TASK: The response should contain only those lines of the entries below that include the string "cross".

*** SUPPLIED INFORMATION

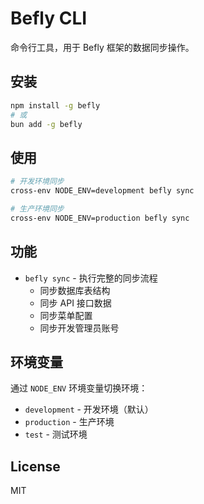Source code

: # Befly CLI

命令行工具，用于 Befly 框架的数据同步操作。

## 安装

```bash
npm install -g befly
# 或
bun add -g befly
```

## 使用

```bash
# 开发环境同步
cross-env NODE_ENV=development befly sync

# 生产环境同步
cross-env NODE_ENV=production befly sync
```

## 功能

- `befly sync` - 执行完整的同步流程
    - 同步数据库表结构
    - 同步 API 接口数据
    - 同步菜单配置
    - 同步开发管理员账号

## 环境变量

通过 `NODE_ENV` 环境变量切换环境：

- `development` - 开发环境（默认）
- `production` - 生产环境
- `test` - 测试环境

## License

MIT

******

WRITTEN SOLUTION:
cross-env NODE_ENV=development befly sync
cross-env NODE_ENV=production befly sync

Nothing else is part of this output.